*** Opening AVAILABLE DATA ***

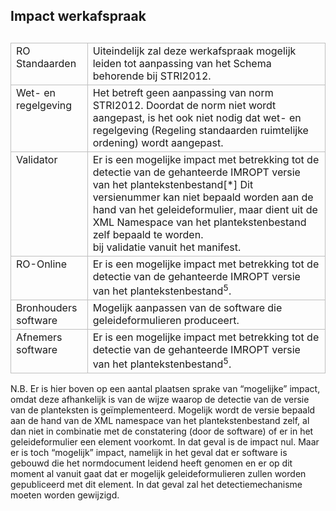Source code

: ## Impact werkafspraak

<table style='width: 100%;'><caption></caption>
<colgroup><col id='col1' style='width: 24.388092613009924%;'
<col id='col2' style='width: 75.61190738699007%;'
</colgroup>
<tbody valign='top'><tr><td align='left' style='border-top: 0.5pt solid #BFBFBF; border-left: 0.5pt solid #BFBFBF; border-bottom: 0.5pt solid #BFBFBF; border-right: 0.5pt solid #BFBFBF; background-color: none;'>RO Standaarden

</td>
<td align='left' style='border-top: 0.5pt solid #BFBFBF; border-left: 0.5pt solid #BFBFBF; border-bottom: 0.5pt solid #BFBFBF; border-right: 0.5pt solid #BFBFBF; background-color: none;'>Uiteindelijk zal deze werkafspraak mogelijk leiden tot aanpassing van het Schema behorende bij STRI2012. 

</td>
</tr>
<tr><td align='left' style='border-top: 0.5pt solid #BFBFBF; border-left: 0.5pt solid #BFBFBF; border-bottom: 0.5pt solid #BFBFBF; border-right: 0.5pt solid #BFBFBF; background-color: none;'>Wet- en regelgeving

</td>
<td align='left' style='border-top: 0.5pt solid #BFBFBF; border-left: 0.5pt solid #BFBFBF; border-bottom: 0.5pt solid #BFBFBF; border-right: 0.5pt solid #BFBFBF; background-color: none;'>Het betreft geen aanpassing van norm STRI2012. Doordat de norm niet wordt aangepast, is het ook niet nodig dat wet- en regelgeving (Regeling standaarden ruimtelijke ordening) wordt aangepast. 

</td>
</tr>
<tr><td align='left' style='border-top: 0.5pt solid #BFBFBF; border-left: 0.5pt solid #BFBFBF; border-bottom: 0.5pt solid #BFBFBF; border-right: 0.5pt solid #BFBFBF; background-color: none;'>Validator

</td>
<td align='left' style='border-top: 0.5pt solid #BFBFBF; border-left: 0.5pt solid #BFBFBF; border-bottom: 0.5pt solid #BFBFBF; border-right: 0.5pt solid #BFBFBF; background-color: none;'>Er is een mogelijke impact met betrekking tot de detectie van de gehanteerde IMROPT versie van het plantekstenbestand<a name='_Ref352055971'></a><span class='noot'>[*]<span class='noottekst'> Dit versienummer kan niet bepaald worden aan de hand van het geleideformulier, maar dient uit de XML Namespace van het plantekstenbestand zelf bepaald te worden.<br/></span></span> bij validatie vanuit het manifest. 

</td>
</tr>
<tr><td align='left' style='border-top: 0.5pt solid #BFBFBF; border-left: 0.5pt solid #BFBFBF; border-bottom: 0.5pt solid #BFBFBF; border-right: 0.5pt solid #BFBFBF; background-color: none;'>RO-Online

</td>
<td align='left' style='border-top: 0.5pt solid #BFBFBF; border-left: 0.5pt solid #BFBFBF; border-bottom: 0.5pt solid #BFBFBF; border-right: 0.5pt solid #BFBFBF; background-color: none;'>Er is een mogelijke impact met betrekking tot de detectie van de gehanteerde IMROPT versie van het plantekstenbestand<sup></sup><sup></sup><sup></sup><sup></sup><sup>5</sup><sup></sup>.

</td>
</tr>
<tr><td align='left' style='border-top: 0.5pt solid #BFBFBF; border-left: 0.5pt solid #BFBFBF; border-bottom: 0.5pt solid #BFBFBF; border-right: 0.5pt solid #BFBFBF; background-color: none;'>Bronhouders software

</td>
<td align='left' style='border-top: 0.5pt solid #BFBFBF; border-left: 0.5pt solid #BFBFBF; border-bottom: 0.5pt solid #BFBFBF; border-right: 0.5pt solid #BFBFBF; background-color: none;'>Mogelijk aanpassen van de software die geleideformulieren produceert. 

</td>
</tr>
<tr><td align='left' style='border-top: 0.5pt solid #BFBFBF; border-left: 0.5pt solid #BFBFBF; border-bottom: 0.5pt solid #BFBFBF; border-right: 0.5pt solid #BFBFBF; background-color: none;'>Afnemers software

</td>
<td align='left' style='border-top: 0.5pt solid #BFBFBF; border-left: 0.5pt solid #BFBFBF; border-bottom: 0.5pt solid #BFBFBF; border-right: 0.5pt solid #BFBFBF; background-color: none;'>Er is een mogelijke impact met betrekking tot de detectie van de gehanteerde IMROPT versie van het plantekstenbestand<sup></sup><sup></sup><sup></sup><sup></sup><sup>5</sup><sup></sup>.

</td>
</tr>
</tbody>
</table>

N.B. Er is hier boven op een aantal plaatsen sprake van “mogelijke” impact, omdat deze afhankelijk is van de wijze waarop de detectie van de versie van de planteksten is geïmplementeerd. Mogelijk wordt de versie bepaald aan de hand van de XML namespace van het plantekstenbestand zelf, al dan niet in combinatie met de constatering (door de software) of er in het geleideformulier een element <PlanTeksten> voorkomt. In dat geval is de impact nul. Maar er is toch “mogelijk” impact, namelijk in het geval dat er software is gebouwd die het normdocument leidend heeft genomen en er op dit moment al vanuit gaat dat er mogelijk geleideformulieren zullen worden gepubliceerd met dit element. In dat geval zal het detectiemechanisme moeten worden gewijzigd.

*** Closing AVAILABLE DATA ***

TASK PROMPT: All lines with the string "tbody" must be copied from the data.

TASK OUTPUT:
<tbody valign='top'><tr><td align='left' style='border-top: 0.5pt solid #BFBFBF; border-left: 0.5pt solid #BFBFBF; border-bottom: 0.5pt solid #BFBFBF; border-right: 0.5pt solid #BFBFBF; background-color: none;'>RO Standaarden
</tbody>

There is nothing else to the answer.